**Exercise details:** Please set down each of the lines below once more, exactly, omitting all pictures.

**Provided records:**
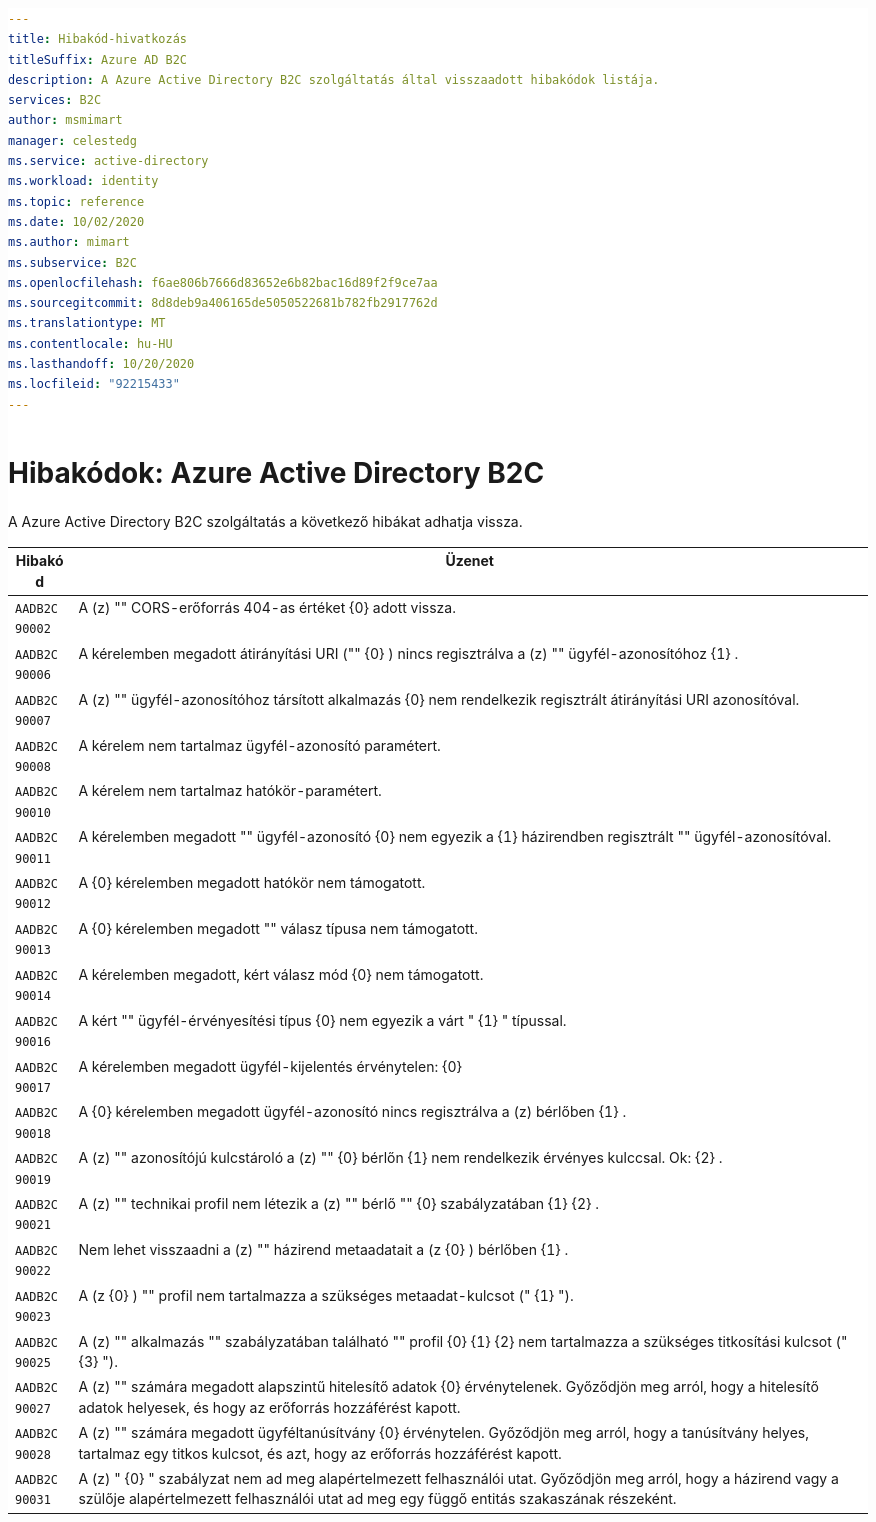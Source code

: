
 ```yaml
---
title: Hibakód-hivatkozás
titleSuffix: Azure AD B2C
description: A Azure Active Directory B2C szolgáltatás által visszaadott hibakódok listája.
services: B2C
author: msmimart
manager: celestedg
ms.service: active-directory
ms.workload: identity
ms.topic: reference
ms.date: 10/02/2020
ms.author: mimart
ms.subservice: B2C
ms.openlocfilehash: f6ae806b7666d83652e6b82bac16d89f2f9ce7aa
ms.sourcegitcommit: 8d8deb9a406165de5050522681b782fb2917762d
ms.translationtype: MT
ms.contentlocale: hu-HU
ms.lasthandoff: 10/20/2020
ms.locfileid: "92215433"
---
```

# <a name="error-codes-azure-active-directory-b2c"></a>Hibakódok: Azure Active Directory B2C

A Azure Active Directory B2C szolgáltatás a következő hibákat adhatja vissza.

| Hibakód | Üzenet |
| ---------- | ------- |
| `AADB2C90002` | A (z) "" CORS-erőforrás 404-as értéket {0} adott vissza. |
| `AADB2C90006` | A kérelemben megadott átirányítási URI ("" {0} ) nincs regisztrálva a (z) "" ügyfél-azonosítóhoz {1} . |
| `AADB2C90007` | A (z) "" ügyfél-azonosítóhoz társított alkalmazás {0} nem rendelkezik regisztrált átirányítási URI azonosítóval. |
| `AADB2C90008` | A kérelem nem tartalmaz ügyfél-azonosító paramétert. |
| `AADB2C90010` | A kérelem nem tartalmaz hatókör-paramétert. |
| `AADB2C90011` | A kérelemben megadott "" ügyfél-azonosító {0} nem egyezik a {1} házirendben regisztrált "" ügyfél-azonosítóval. |
| `AADB2C90012` | A {0} kérelemben megadott hatókör nem támogatott. |
| `AADB2C90013` | A {0} kérelemben megadott "" válasz típusa nem támogatott. |
| `AADB2C90014` | A kérelemben megadott, kért válasz mód {0} nem támogatott. |
| `AADB2C90016` | A kért "" ügyfél-érvényesítési típus {0} nem egyezik a várt " {1} " típussal. |
| `AADB2C90017` | A kérelemben megadott ügyfél-kijelentés érvénytelen: {0} |
| `AADB2C90018` | A {0} kérelemben megadott ügyfél-azonosító nincs regisztrálva a (z) bérlőben {1} . |
| `AADB2C90019` | A (z) "" azonosítójú kulcstároló a (z) "" {0} bérlőn {1} nem rendelkezik érvényes kulccsal. Ok: {2} . |
| `AADB2C90021` | A (z) "" technikai profil nem létezik a (z) "" bérlő "" {0} szabályzatában {1} {2} . |
| `AADB2C90022` | Nem lehet visszaadni a (z) "" házirend metaadatait a (z {0} ) bérlőben {1} . |
| `AADB2C90023` | A (z {0} ) "" profil nem tartalmazza a szükséges metaadat-kulcsot (" {1} "). |
| `AADB2C90025` | A (z) "" alkalmazás "" szabályzatában található "" profil {0} {1} {2} nem tartalmazza a szükséges titkosítási kulcsot (" {3} "). |
| `AADB2C90027` | A (z) "" számára megadott alapszintű hitelesítő adatok {0} érvénytelenek. Győződjön meg arról, hogy a hitelesítő adatok helyesek, és hogy az erőforrás hozzáférést kapott. |
| `AADB2C90028` | A (z) "" számára megadott ügyféltanúsítvány {0} érvénytelen. Győződjön meg arról, hogy a tanúsítvány helyes, tartalmaz egy titkos kulcsot, és azt, hogy az erőforrás hozzáférést kapott. |
| `AADB2C90031` | A (z) " {0} " szabályzat nem ad meg alapértelmezett felhasználói utat. Győződjön meg arról, hogy a házirend vagy a szülője alapértelmezett felhasználói utat ad meg egy függő entitás szakaszának részeként. |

**Your response:**
Source code

:
 ```yaml
---
title: Hibakód-hivatkozás
titleSuffix: Azure AD B2C
description: A Azure Active Directory B2C szolgáltatás által visszaadott hibakódok listája.
services: B2C
author: msmimart
manager: celestedg
ms.service: active-directory
ms.workload: identity
ms.topic: reference
ms.date: 10/02/2020
ms.author: mimart
ms.subservice: B2C
ms.openlocfilehash: f6ae806b7666d83652e6b82bac16d89f2f9ce7aa
ms.sourcegitcommit: 8d8deb9a406165de5050522681b782fb2917762d
ms.translationtype: MT
ms.contentlocale: hu-HU
ms.lasthandoff: 10/20/2020
ms.locfileid: "92215433"
---
```

# <a name="error-codes-azure-active-directory-b2c"></a>Hibakódok: Azure Active Directory B2C

A Azure Active Directory B2C szolgáltatás a következő hibákat adhatja vissza.

| Hibakód | Üzenet |
| ---------- | ------- |
| `AADB2C90002` | A (z) "" CORS-erőforrás 404-as értéket {0} adott vissza. |
| `AADB2C90006` | A kérelemben megadott átirányítási URI ("" {0} ) nincs regisztrálva a (z) "" ügyfél-azonosítóhoz {1} . |
| `AADB2C90007` | A (z) "" ügyfél-azonosítóhoz társított alkalmazás {0} nem rendelkezik regisztrált átirányítási URI azonosítóval. |
| `AADB2C90008` | A kérelem nem tartalmaz ügyfél-azonosító paramétert. |
| `AADB2C90010` | A kérelem nem tartalmaz hatókör-paramétert. |
| `AADB2C90011` | A kérelemben megadott "" ügyfél-azonosító {0} nem egyezik a {1} házirendben regisztrált "" ügyfél-azonosítóval. |
| `AADB2C90012` | A {0} kérelemben megadott hatókör nem támogatott. |
| `AADB2C90013` | A {0} kérelemben megadott "" válasz típusa nem támogatott. |
| `AADB2C90014` | A kérelemben megadott, kért válasz mód {0} nem támogatott. |
| `AADB2C90016` | A kért "" ügyfél-érvényesítési típus {0} nem egyezik a várt " {1} " típussal. |
| `AADB2C90017` | A kérelemben megadott ügyfél-kijelentés érvénytelen: {0} |
| `AADB2C90018` | A {0} kérelemben megadott ügyfél-azonosító nincs regisztrálva a (z) bérlőben {1} . |
| `AADB2C90019` | A (z) "" azonosítójú kulcstároló a (z) "" {0} bérlőn {1} nem rendelkezik érvényes kulccsal. Ok: {2} . |
| `AADB2C90021` | A (z) "" technikai profil nem létezik a (z) "" bérlő "" {0} szabályzatában {1} {2} . |
| `AADB2C90022` | Nem lehet visszaadni a (z) "" házirend metaadatait a (z {0} ) bérlőben {1} . |
| `AADB2C90023` | A (z {0} ) "" profil nem tartalmazza a szükséges metaadat-kulcsot (" {1} "). |
| `AADB2C90025` | A (z) "" alkalmazás "" szabályzatában található "" profil {0} {1} {2} nem tartalmazza a szükséges titkosítási kulcsot (" {3} "). |
| `AADB2C90027` | A (z) "" számára megadott alapszintű hitelesítő adatok {0} érvénytelenek. Győződjön meg arról, hogy a hitelesítő adatok helyesek, és hogy az erőforrás hozzáférést kapott. |
| `AADB2C90028` | A (z) "" számára megadott ügyféltanúsítvány {0} érvénytelen. Győződjön meg arról, hogy a tanúsítvány helyes, tartalmaz egy titkos kulcsot, és azt, hogy az erőforrás hozzáférést kapott. |
| `AADB2C90031` | A (z) " {0} " szabályzat nem ad meg alapértelmezett felhasználói utat. Győződjön meg arról, hogy a házirend vagy a szülője alapértelmezett felhasználói utat ad meg egy függő entitás szakaszának részeként. |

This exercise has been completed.